Try it: Don't include any picture when you restate the data word for word.

Records from a data collection
★ ★ ★ ★
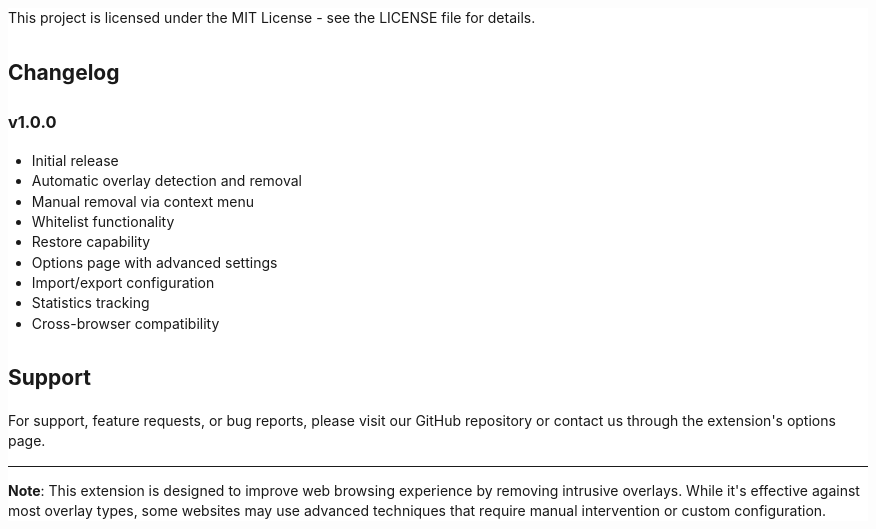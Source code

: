 This project is licensed under the MIT License - see the LICENSE file for details.

## Changelog

### v1.0.0
- Initial release
- Automatic overlay detection and removal
- Manual removal via context menu
- Whitelist functionality
- Restore capability
- Options page with advanced settings
- Import/export configuration
- Statistics tracking
- Cross-browser compatibility

## Support

For support, feature requests, or bug reports, please visit our GitHub repository or contact us through the extension's options page.

---

**Note**: This extension is designed to improve web browsing experience by removing intrusive overlays. While it's effective against most overlay types, some websites may use advanced techniques that require manual intervention or custom configuration.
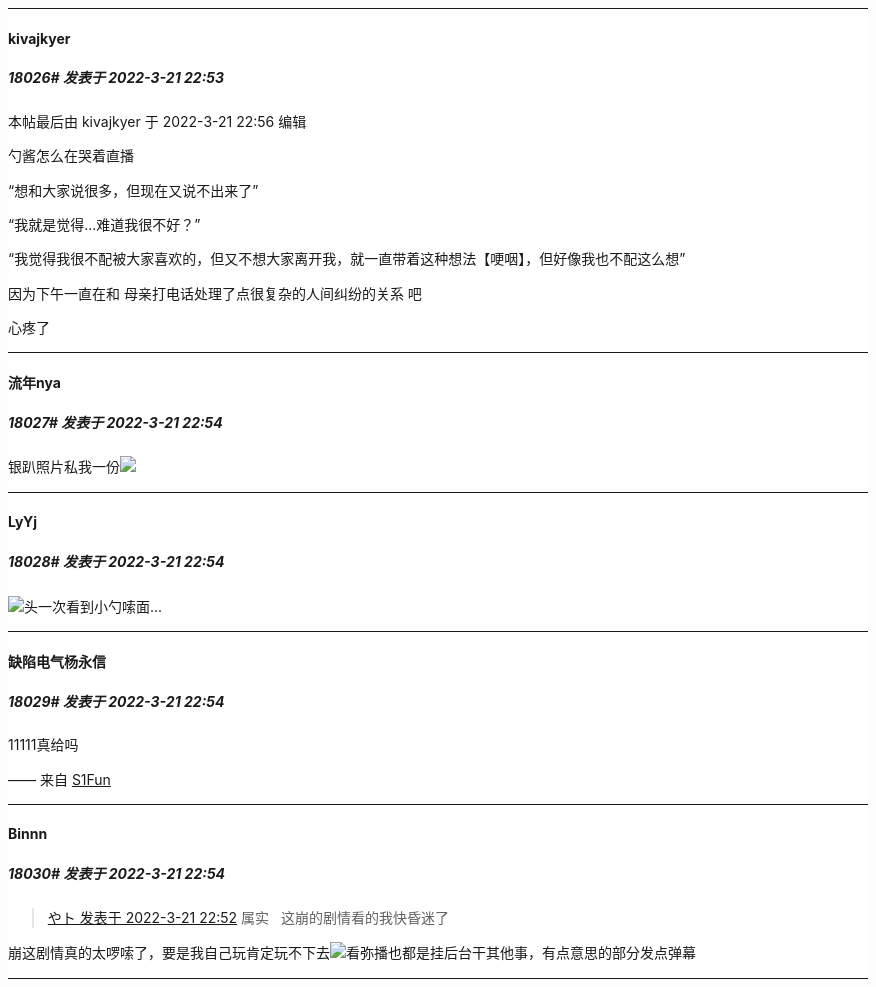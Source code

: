 *****

####  kivajkyer  
##### 18026#       发表于 2022-3-21 22:53

 本帖最后由 kivajkyer 于 2022-3-21 22:56 编辑 

勺酱怎么在哭着直播

“想和大家说很多，但现在又说不出来了”

 “我就是觉得...难道我很不好？”

“我觉得我很不配被大家喜欢的，但又不想大家离开我，就一直带着这种想法【哽咽】，但好像我也不配这么想”

因为下午一直在和 母亲打电话处理了点很复杂的人间纠纷的关系 吧

心疼了

*****

####  流年nya  
##### 18027#       发表于 2022-3-21 22:54

银趴照片私我一份<img src="https://static.saraba1st.com/image/smiley/face2017/077.png" referrerpolicy="no-referrer">

*****

####  LyYj  
##### 18028#       发表于 2022-3-21 22:54

<img src="https://static.saraba1st.com/image/smiley/face2017/007.png" referrerpolicy="no-referrer">头一次看到小勺嗦面...

*****

####  缺陷电气杨永信  
##### 18029#       发表于 2022-3-21 22:54

11111真给吗

—— 来自 [S1Fun](https://s1fun.koalcat.com)

*****

####  Binnn  
##### 18030#       发表于 2022-3-21 22:54

<blockquote><a href="httphttps://bbs.saraba1st.com/2b/forum.php?mod=redirect&amp;goto=findpost&amp;pid=55134425&amp;ptid=2056040" target="_blank">やト 发表于 2022-3-21 22:52</a>
属实   这崩的剧情看的我快昏迷了</blockquote>
崩这剧情真的太啰嗦了，要是我自己玩肯定玩不下去<img src="https://static.saraba1st.com/image/smiley/face2017/002.png" referrerpolicy="no-referrer">看弥播也都是挂后台干其他事，有点意思的部分发点弹幕



*****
★ ★ ★ ★
Output of the task:
Source code

: This project is licensed under the MIT License - see the LICENSE file for details.

## Changelog

### v1.0.0
- Initial release
- Automatic overlay detection and removal
- Manual removal via context menu
- Whitelist functionality
- Restore capability
- Options page with advanced settings
- Import/export configuration
- Statistics tracking
- Cross-browser compatibility

## Support

For support, feature requests, or bug reports, please visit our GitHub repository or contact us through the extension's options page.

---

**Note**: This extension is designed to improve web browsing experience by removing intrusive overlays. While it's effective against most overlay types, some websites may use advanced techniques that require manual intervention or custom configuration.
Source code

: *****

####  kivajkyer  
##### 18026#       发表于 2022-3-21 22:53

 本帖最后由 kivajkyer 于 2022-3-21 22:56 编辑 

勺酱怎么在哭着直播

“想和大家说很多，但现在又说不出来了”

 “我就是觉得...难道我很不好？”

“我觉得我很不配被大家喜欢的，但又不想大家离开我，就一直带着这种想法【哽咽】，但好像我也不配这么想”

因为下午一直在和 母亲打电话处理了点很复杂的人间纠纷的关系 吧

心疼了

*****

####  流年nya  
##### 18027#       发表于 2022-3-21 22:54

银趴照片私我一份<img src="https://static.saraba1st.com/image/smiley/face2017/077.png" referrerpolicy="no-referrer">

*****

####  LyYj  
##### 18028#       发表于 2022-3-21 22:54

<img src="https://static.saraba1st.com/image/smiley/face2017/007.png" referrerpolicy="no-referrer">头一次看到小勺嗦面...

*****

####  缺陷电气杨永信  
##### 18029#       发表于 2022-3-21 22:54

11111真给吗

—— 来自 [S1Fun](https://s1fun.koalcat.com)

*****

####  Binnn  
##### 18030#       发表于 2022-3-21 22:54

<blockquote><a href="httphttps://bbs.saraba1st.com/2b/forum.php?mod=redirect&amp;goto=findpost&amp;pid=55134425&amp;ptid=2056040" target="_blank">やト 发表于 2022-3-21 22:52</a>
属实   这崩的剧情看的我快昏迷了</blockquote>
崩这剧情真的太啰嗦了，要是我自己玩肯定玩不下去<img src="https://static.saraba1st.com/image/smiley/face2017/002.png" referrerpolicy="no-referrer">看弥播也都是挂后台干其他事，有点意思的部分发点弹幕



*****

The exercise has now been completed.